As the CFO of one large industrial firm comments: ‘I want no more surprises. We must operate with our heads up, eyes open, connecting the dots between risks, policies, compliance mandates, and overall performance.’ So business policy has gained prominence on the GRC agenda, bringing with it an increased emphasis on governance, driven in part, by the changing rules and practices affecting US listed companies. ‘The shift from US GAAP [Generally Accepted Accounting Principles] to International Financial Reporting Standards is having an impact on governance and controls,’ observes Kugel, because it is a move away from a rules based system.

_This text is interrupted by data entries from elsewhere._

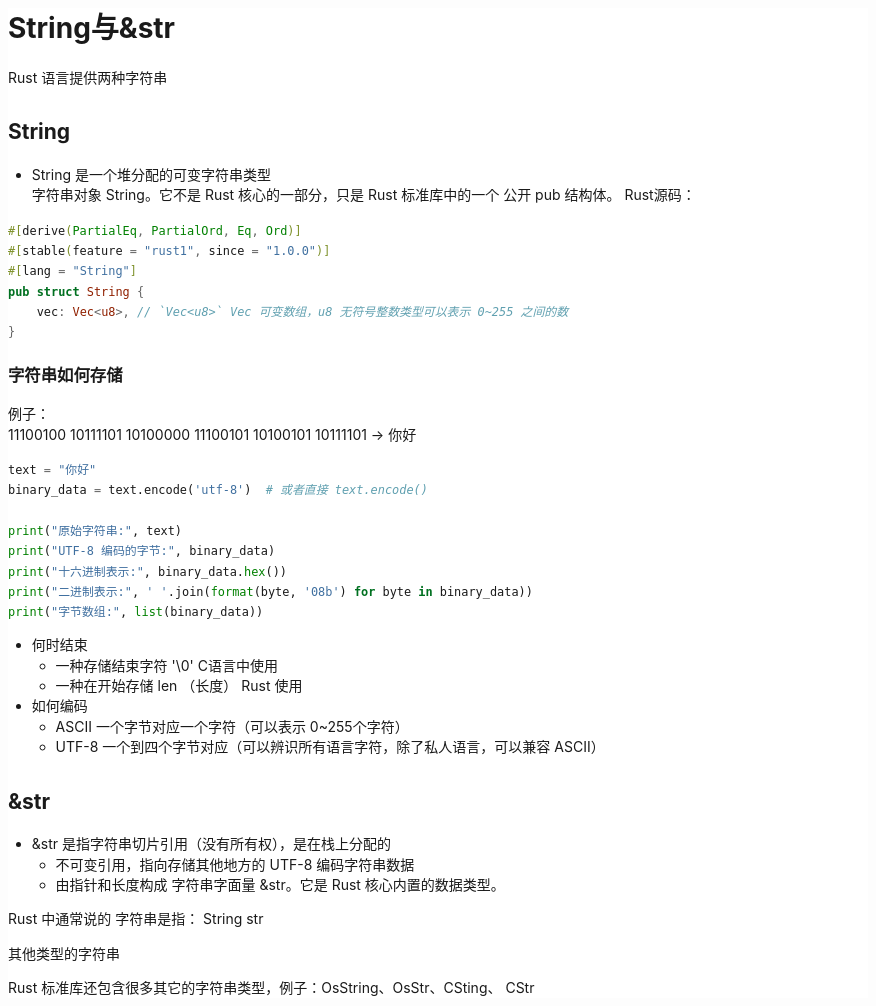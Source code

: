 # String与&str

Rust 语言提供两种字符串

## String

* String 是一个堆分配的可变字符串类型  
字符串对象 String。它不是 Rust 核心的一部分，只是 Rust 标准库中的一个 公开 pub 结构体。
Rust源码：  
```Rust
#[derive(PartialEq, PartialOrd, Eq, Ord)]
#[stable(feature = "rust1", since = "1.0.0")]
#[lang = "String"]
pub struct String {
    vec: Vec<u8>, // `Vec<u8>` Vec 可变数组，u8 无符号整数类型可以表示 0~255 之间的数
}
```

### 字符串如何存储   
例子：  
11100100 10111101 10100000 11100101 10100101 10111101  -> 你好
```python
text = "你好"
binary_data = text.encode('utf-8')  # 或者直接 text.encode()

print("原始字符串:", text)
print("UTF-8 编码的字节:", binary_data)
print("十六进制表示:", binary_data.hex())
print("二进制表示:", ' '.join(format(byte, '08b') for byte in binary_data))
print("字节数组:", list(binary_data))
```  

* 何时结束
    * 一种存储结束字符 '\0' C语言中使用
    * 一种在开始存储 len （长度） Rust 使用
* 如何编码
    * ASCII 一个字节对应一个字符（可以表示 0~255个字符）
    * UTF-8 一个到四个字节对应（可以辨识所有语言字符，除了私人语言，可以兼容 ASCII）


## &str

* &str 是指字符串切片引用（没有所有权），是在栈上分配的
    * 不可变引用，指向存储其他地方的 UTF-8 编码字符串数据
    * 由指针和长度构成
字符串字面量 &str。它是 Rust 核心内置的数据类型。

Rust 中通常说的 字符串是指： String str

其他类型的字符串

Rust 标准库还包含很多其它的字符串类型，例子：OsString、OsStr、CSting、 CStr
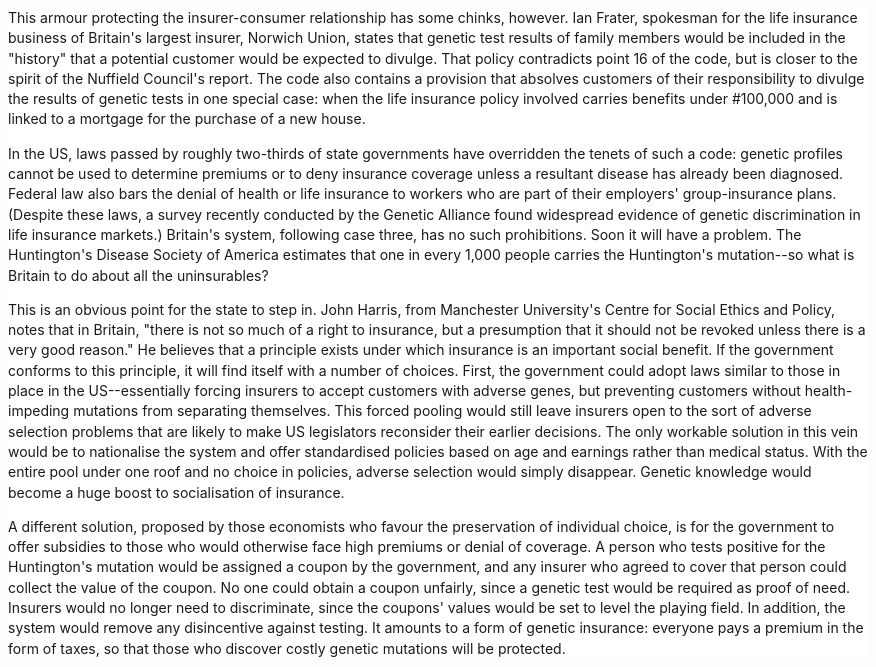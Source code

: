 This armour protecting the insurer-consumer relationship has some chinks,
however. Ian Frater, spokesman for the life insurance business of Britain's
largest insurer, Norwich Union, states that genetic test results of family
members would be included in the "history" that a potential customer would be
expected to divulge. That policy contradicts point 16 of the code, but is
closer to the spirit of the Nuffield Council's report. The code also contains
a provision that absolves customers of their responsibility to divulge the
results of genetic tests in one special case: when the life insurance policy
involved carries benefits under #100,000 and is linked to a mortgage for the
purchase of a new house.

In the US, laws passed by roughly two-thirds of state governments have
overridden the tenets of such a code: genetic profiles cannot be used to
determine premiums or to deny insurance coverage unless a resultant disease
has already been diagnosed. Federal law also bars the denial of health or life
insurance to workers who are part of their employers' group-insurance plans.
(Despite these laws, a survey recently conducted by the Genetic Alliance found
widespread evidence of genetic discrimination in life insurance markets.)
Britain's system, following case three, has no such prohibitions. Soon it will
have a problem. The Huntington's Disease Society of America estimates that one
in every 1,000 people carries the Huntington's mutation--so what is Britain to
do about all the uninsurables?

This is an obvious point for the state to step in. John Harris, from
Manchester University's Centre for Social Ethics and Policy, notes that in
Britain, "there is not so much of a right to insurance, but a presumption that
it should not be revoked unless there is a very good reason." He believes that
a principle exists under which insurance is an important social benefit. If
the government conforms to this principle, it will find itself with a number
of choices. First, the government could adopt laws similar to those in place
in the US--essentially forcing insurers to accept customers with adverse
genes, but preventing customers without health-impeding mutations from
separating themselves. This forced pooling would still leave insurers open to
the sort of adverse selection problems that are likely to make US legislators
reconsider their earlier decisions. The only workable solution in this vein
would be to nationalise the system and offer standardised policies based on
age and earnings rather than medical status. With the entire pool under one
roof and no choice in policies, adverse selection would simply disappear.
Genetic knowledge would become a huge boost to socialisation of insurance.

A different solution, proposed by those economists who favour the preservation
of individual choice, is for the government to offer subsidies to those who
would otherwise face high premiums or denial of coverage. A person who tests
positive for the Huntington's mutation would be assigned a coupon by the
government, and any insurer who agreed to cover that person could collect the
value of the coupon. No one could obtain a coupon unfairly, since a genetic
test would be required as proof of need. Insurers would no longer need to
discriminate, since the coupons' values would be set to level the playing
field. In addition, the system would remove any disincentive against testing.
It amounts to a form of genetic insurance: everyone pays a premium in the form
of taxes, so that those who discover costly genetic mutations will be
protected.

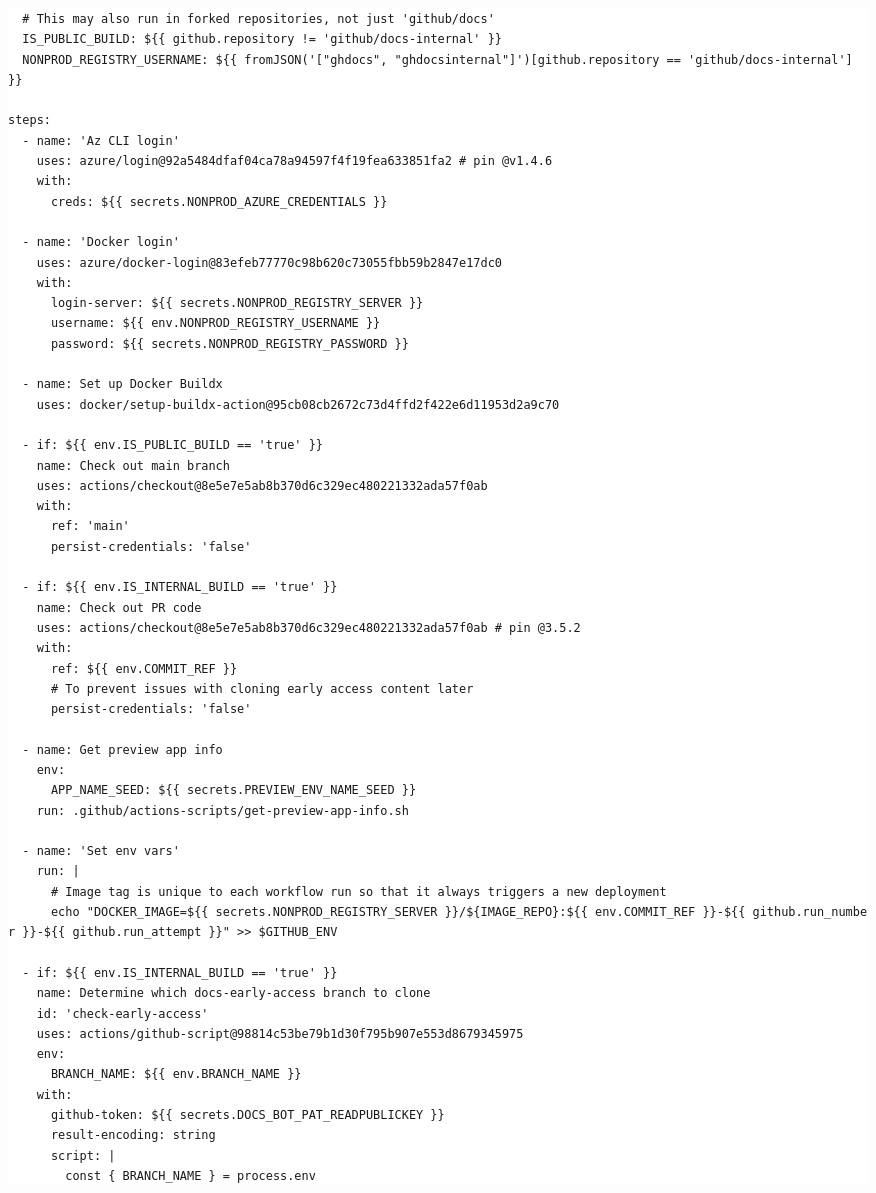      # This may also run in forked repositories, not just 'github/docs'
      IS_PUBLIC_BUILD: ${{ github.repository != 'github/docs-internal' }}
      NONPROD_REGISTRY_USERNAME: ${{ fromJSON('["ghdocs", "ghdocsinternal"]')[github.repository == 'github/docs-internal'] }}

    steps:
      - name: 'Az CLI login'
        uses: azure/login@92a5484dfaf04ca78a94597f4f19fea633851fa2 # pin @v1.4.6
        with:
          creds: ${{ secrets.NONPROD_AZURE_CREDENTIALS }}

      - name: 'Docker login'
        uses: azure/docker-login@83efeb77770c98b620c73055fbb59b2847e17dc0
        with:
          login-server: ${{ secrets.NONPROD_REGISTRY_SERVER }}
          username: ${{ env.NONPROD_REGISTRY_USERNAME }}
          password: ${{ secrets.NONPROD_REGISTRY_PASSWORD }}

      - name: Set up Docker Buildx
        uses: docker/setup-buildx-action@95cb08cb2672c73d4ffd2f422e6d11953d2a9c70

      - if: ${{ env.IS_PUBLIC_BUILD == 'true' }}
        name: Check out main branch
        uses: actions/checkout@8e5e7e5ab8b370d6c329ec480221332ada57f0ab
        with:
          ref: 'main'
          persist-credentials: 'false'

      - if: ${{ env.IS_INTERNAL_BUILD == 'true' }}
        name: Check out PR code
        uses: actions/checkout@8e5e7e5ab8b370d6c329ec480221332ada57f0ab # pin @3.5.2
        with:
          ref: ${{ env.COMMIT_REF }}
          # To prevent issues with cloning early access content later
          persist-credentials: 'false'

      - name: Get preview app info
        env:
          APP_NAME_SEED: ${{ secrets.PREVIEW_ENV_NAME_SEED }}
        run: .github/actions-scripts/get-preview-app-info.sh

      - name: 'Set env vars'
        run: |
          # Image tag is unique to each workflow run so that it always triggers a new deployment
          echo "DOCKER_IMAGE=${{ secrets.NONPROD_REGISTRY_SERVER }}/${IMAGE_REPO}:${{ env.COMMIT_REF }}-${{ github.run_number }}-${{ github.run_attempt }}" >> $GITHUB_ENV

      - if: ${{ env.IS_INTERNAL_BUILD == 'true' }}
        name: Determine which docs-early-access branch to clone
        id: 'check-early-access'
        uses: actions/github-script@98814c53be79b1d30f795b907e553d8679345975
        env:
          BRANCH_NAME: ${{ env.BRANCH_NAME }}
        with:
          github-token: ${{ secrets.DOCS_BOT_PAT_READPUBLICKEY }}
          result-encoding: string
          script: |
            const { BRANCH_NAME } = process.env
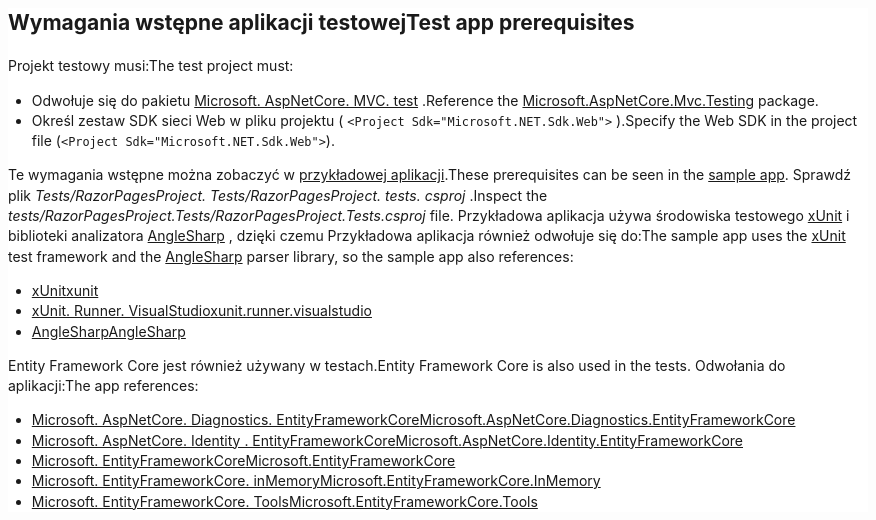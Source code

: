 ## <a name="test-app-prerequisites"></a><span data-ttu-id="6d198-172">Wymagania wstępne aplikacji testowej</span><span class="sxs-lookup"><span data-stu-id="6d198-172">Test app prerequisites</span></span>

<span data-ttu-id="6d198-173">Projekt testowy musi:</span><span class="sxs-lookup"><span data-stu-id="6d198-173">The test project must:</span></span>

* <span data-ttu-id="6d198-174">Odwołuje się do pakietu [Microsoft. AspNetCore. MVC. test](https://www.nuget.org/packages/Microsoft.AspNetCore.Mvc.Testing) .</span><span class="sxs-lookup"><span data-stu-id="6d198-174">Reference the [Microsoft.AspNetCore.Mvc.Testing](https://www.nuget.org/packages/Microsoft.AspNetCore.Mvc.Testing) package.</span></span>
* <span data-ttu-id="6d198-175">Określ zestaw SDK sieci Web w pliku projektu ( `<Project Sdk="Microsoft.NET.Sdk.Web">` ).</span><span class="sxs-lookup"><span data-stu-id="6d198-175">Specify the Web SDK in the project file (`<Project Sdk="Microsoft.NET.Sdk.Web">`).</span></span>

<span data-ttu-id="6d198-176">Te wymagania wstępne można zobaczyć w [przykładowej aplikacji](https://github.com/dotnet/AspNetCore.Docs/tree/master/aspnetcore/test/integration-tests/samples/).</span><span class="sxs-lookup"><span data-stu-id="6d198-176">These prerequisites can be seen in the [sample app](https://github.com/dotnet/AspNetCore.Docs/tree/master/aspnetcore/test/integration-tests/samples/).</span></span> <span data-ttu-id="6d198-177">Sprawdź plik *Tests/RazorPagesProject. Tests/RazorPagesProject. tests. csproj* .</span><span class="sxs-lookup"><span data-stu-id="6d198-177">Inspect the *tests/RazorPagesProject.Tests/RazorPagesProject.Tests.csproj* file.</span></span> <span data-ttu-id="6d198-178">Przykładowa aplikacja używa środowiska testowego [xUnit](https://xunit.github.io/) i biblioteki analizatora [AngleSharp](https://anglesharp.github.io/) , dzięki czemu Przykładowa aplikacja również odwołuje się do:</span><span class="sxs-lookup"><span data-stu-id="6d198-178">The sample app uses the [xUnit](https://xunit.github.io/) test framework and the [AngleSharp](https://anglesharp.github.io/) parser library, so the sample app also references:</span></span>

* [<span data-ttu-id="6d198-179">xUnit</span><span class="sxs-lookup"><span data-stu-id="6d198-179">xunit</span></span>](https://www.nuget.org/packages/xunit)
* [<span data-ttu-id="6d198-180">xUnit. Runner. VisualStudio</span><span class="sxs-lookup"><span data-stu-id="6d198-180">xunit.runner.visualstudio</span></span>](https://www.nuget.org/packages/xunit.runner.visualstudio)
* [<span data-ttu-id="6d198-181">AngleSharp</span><span class="sxs-lookup"><span data-stu-id="6d198-181">AngleSharp</span></span>](https://www.nuget.org/packages/AngleSharp)

<span data-ttu-id="6d198-182">Entity Framework Core jest również używany w testach.</span><span class="sxs-lookup"><span data-stu-id="6d198-182">Entity Framework Core is also used in the tests.</span></span> <span data-ttu-id="6d198-183">Odwołania do aplikacji:</span><span class="sxs-lookup"><span data-stu-id="6d198-183">The app references:</span></span>

* [<span data-ttu-id="6d198-184">Microsoft. AspNetCore. Diagnostics. EntityFrameworkCore</span><span class="sxs-lookup"><span data-stu-id="6d198-184">Microsoft.AspNetCore.Diagnostics.EntityFrameworkCore</span></span>](https://www.nuget.org/packages/Microsoft.AspNetCore.Diagnostics.EntityFrameworkCore)
* <span data-ttu-id="6d198-185">[Microsoft. AspNetCore. Identity . EntityFrameworkCore](https://www.nuget.org/packages/Microsoft.AspNetCore.Identity.EntityFrameworkCore)</span><span class="sxs-lookup"><span data-stu-id="6d198-185">[Microsoft.AspNetCore.Identity.EntityFrameworkCore](https://www.nuget.org/packages/Microsoft.AspNetCore.Identity.EntityFrameworkCore)</span></span>
* [<span data-ttu-id="6d198-186">Microsoft. EntityFrameworkCore</span><span class="sxs-lookup"><span data-stu-id="6d198-186">Microsoft.EntityFrameworkCore</span></span>](https://www.nuget.org/packages/Microsoft.EntityFrameworkCore)
* [<span data-ttu-id="6d198-187">Microsoft. EntityFrameworkCore. inMemory</span><span class="sxs-lookup"><span data-stu-id="6d198-187">Microsoft.EntityFrameworkCore.InMemory</span></span>](https://www.nuget.org/packages/Microsoft.EntityFrameworkCore.InMemory)
* [<span data-ttu-id="6d198-188">Microsoft. EntityFrameworkCore. Tools</span><span class="sxs-lookup"><span data-stu-id="6d198-188">Microsoft.EntityFrameworkCore.Tools</span></span>](https://www.nuget.org/packages/Microsoft.EntityFrameworkCore.Tools)
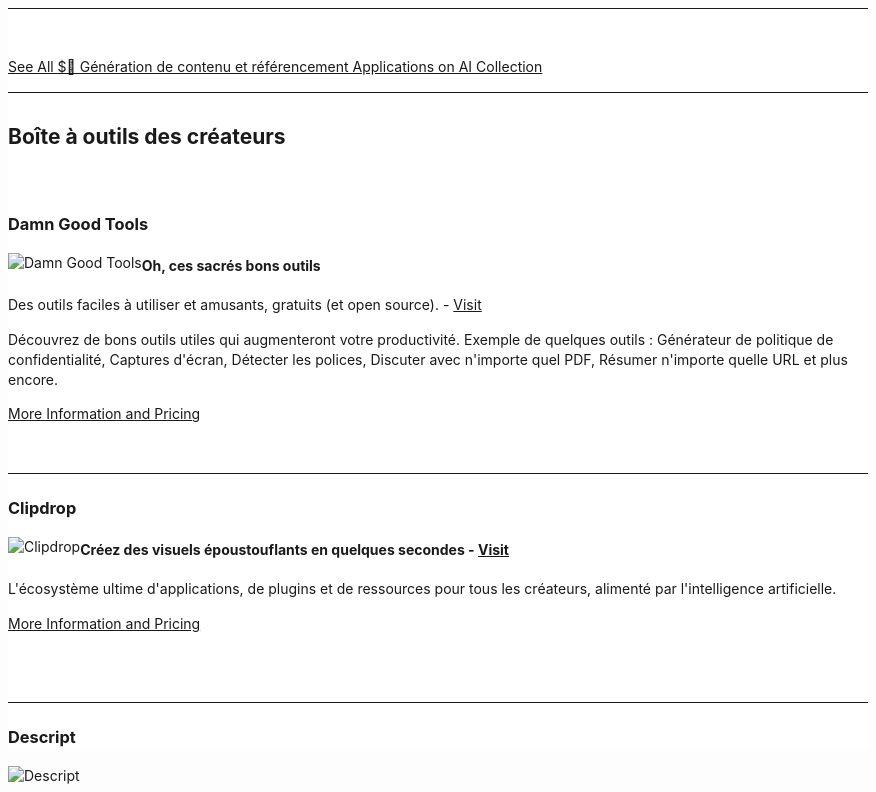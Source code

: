 

---

<br />

[See All $📠 Génération de contenu et référencement Applications on AI Collection](https://www.thataicollection.com/fr/categories/content-generation-and-seo)

---

## Boîte à outils des créateurs

<br />

### Damn Good Tools
<img align="left" src="https://aicollection.twic.pics/screenshots/screenshot-damn-good-tools.webp?twic=v1/resize=240" alt="Damn Good Tools">

#### Oh, ces sacrés bons outils
Des outils faciles à utiliser et amusants, gratuits (et open source). - [Visit](https://www.thataicollection.com/redirect/damn-good-tools)

Découvrez de bons outils utiles qui augmenteront votre productivité.
Exemple de quelques outils : Générateur de politique de confidentialité, Captures d'écran, Détecter les polices, Discuter avec n'importe quel PDF, Résumer n'importe quelle URL et plus encore.

[More Information and Pricing](https://www.thataicollection.com/fr/application/damn-good-tools)

<br />



---

### Clipdrop
<img align="left" src="https://aicollection.twic.pics/screenshots/screenshot-clipdrop.webp?twic=v1/resize=240" alt="Clipdrop">

#### Créez des visuels époustouflants en quelques secondes - [Visit](https://www.thataicollection.com/redirect/clipdrop)

L'écosystème ultime d'applications, de plugins et de ressources pour tous les créateurs, alimenté par l'intelligence artificielle.

[More Information and Pricing](https://www.thataicollection.com/fr/application/clipdrop)

<br />

<br />

---

### Descript
<img align="left" src="https://aicollection.twic.pics/screenshots/screenshot-descript.webp?twic=v1/resize=240" alt="Descript">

‘Ventana Research believes that the absence of specific rules will, somewhat paradoxically, put a premium on having software that can manage the governance and control of financial systems,’ says Kugel. ‘What vendors are selling is systems that can automate parts of governance and control mechanisms,’ he explains, and organisations can use them to ‘bake control into their finance systems’ so that they can cut down on the amount of time and effort involved in auditing. ‘What you are talking about is systems that are more efficient and more auditable,’ he says, because they give you plausible control of things, but as he asks: ‘Is this GRC?’
The answer depends on your perspective. AMR’s research respondents have a lot of different job responsibilities in their organisations, so they view governance, risk and compliance through many different lenses: they don’t all equate it with a discrete GRC system, any more than they all equate GRC only with software - and the increased spending predicted by AMR encompasses more than software products too. Companies spending on GRC includes three main areas:
- Technology, including software, hardware and integration requirements;
- External services that encompass consulting, implementation, and outsourced processes conducted onshore and offshore;
- Internal efforts needed to make GRC management a reality within companies, including day-to-day management and execution tasks across lines of business, IT, legal, and audit roles.
Companies are clearly increasingly interested in managing GRC more effectively, and reducing risk, and CFOs seem to want an enterprise-wide perspective on this. But with GRC meaning so many different things to so many different people, and GRC vendors still beefing-up their risk management capabilities, what are the chances of finding a GRC system that can take a holistic view of the risk, governance and compliance needs of an entire organisation. ‘If you are asking is there one product or service provider that can address all of these GRC needs,’ ponders Hagerty, ‘as of today, the answer is no.’